**Exercise instructions:**
The required output is the lines below from the line containing "This software was" to the line containing "Each one of", inclusive, retyped exactly. No other lines belong in it.

┌─ Material shown

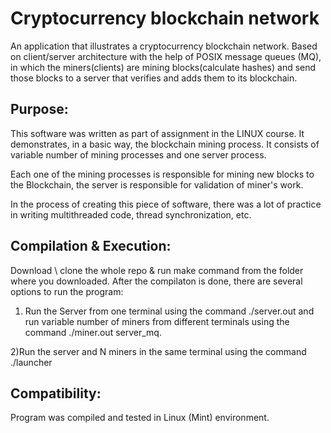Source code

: # Cryptocurrency blockchain network
An application that illustrates a cryptocurrency blockchain network.
Based on client/server architecture with the help of POSIX message queues (MQ), 
in which the miners(clients) are mining blocks(calculate hashes) and send those 
blocks to a server that verifies and adds them to its blockchain.

## **Purpose:**
This software was written as part of assignment in the LINUX course. It demonstrates,
in a basic way, the blockchain mining process. It consists of variable number of mining 
processes and one server process.

Each one of the mining processes is responsible for mining new blocks
to the Blockchain, the server is responsible for validation	of miner's work.

In the process of creating this piece of software, there was a lot of practice
in writing multithreaded code, thread synchronization, etc.

## **Compilation & Execution:**
Download \ clone the whole repo & run make command from the 
folder where you downloaded. After the compilaton is done, there are several 
options to run the program:

1) Run the Server from one terminal using the command ./server.out and run variable number of miners
from different terminals using the command ./miner.out server_mq.

2)Run the server and N miners in the same terminal using the command ./launcher <N>

## **Compatibility:**
Program was compiled and tested in Linux (Mint) environment.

└─

**Exercise response:**
This software was written as part of assignment in the LINUX course. It demonstrates,
in a basic way, the blockchain mining process. It consists of variable number of mining 
processes and one server process.

Each one of the mining processes is responsible for mining new blocks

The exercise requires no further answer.